[Saved entries]
-*-*-

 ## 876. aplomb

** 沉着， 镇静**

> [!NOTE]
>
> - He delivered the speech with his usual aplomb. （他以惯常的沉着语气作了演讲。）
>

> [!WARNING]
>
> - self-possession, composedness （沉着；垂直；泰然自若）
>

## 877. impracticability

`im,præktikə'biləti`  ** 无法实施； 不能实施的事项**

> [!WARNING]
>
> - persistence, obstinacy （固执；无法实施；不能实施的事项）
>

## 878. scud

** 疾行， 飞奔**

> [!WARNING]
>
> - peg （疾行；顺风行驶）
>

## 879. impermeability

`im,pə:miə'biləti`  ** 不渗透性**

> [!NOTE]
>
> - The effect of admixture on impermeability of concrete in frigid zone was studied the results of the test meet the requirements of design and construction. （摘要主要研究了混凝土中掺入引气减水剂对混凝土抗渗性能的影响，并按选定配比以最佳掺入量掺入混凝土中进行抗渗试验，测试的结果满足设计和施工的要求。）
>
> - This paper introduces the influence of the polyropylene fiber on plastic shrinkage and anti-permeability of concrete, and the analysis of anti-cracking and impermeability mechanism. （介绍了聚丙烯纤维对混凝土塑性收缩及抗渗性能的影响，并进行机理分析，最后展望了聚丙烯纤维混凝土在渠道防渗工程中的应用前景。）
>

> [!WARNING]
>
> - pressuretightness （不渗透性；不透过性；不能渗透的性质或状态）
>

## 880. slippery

-*-*-

[What this task involves]
Show the lines of the records that include the string "concrete".

[Written answer]
> - The effect of admixture on impermeability of concrete in frigid zone was studied the results of the test meet the requirements of design and construction. （摘要主要研究了混凝土中掺入引气减水剂对混凝土抗渗性能的影响，并按选定配比以最佳掺入量掺入混凝土中进行抗渗试验，测试的结果满足设计和施工的要求。）
> - This paper introduces the influence of the polyropylene fiber on plastic shrinkage and anti-permeability of concrete, and the analysis of anti-cracking and impermeability mechanism. （介绍了聚丙烯纤维对混凝土塑性收缩及抗渗性能的影响，并进行机理分析，最后展望了聚丙烯纤维混凝土在渠道防渗工程中的应用前景。）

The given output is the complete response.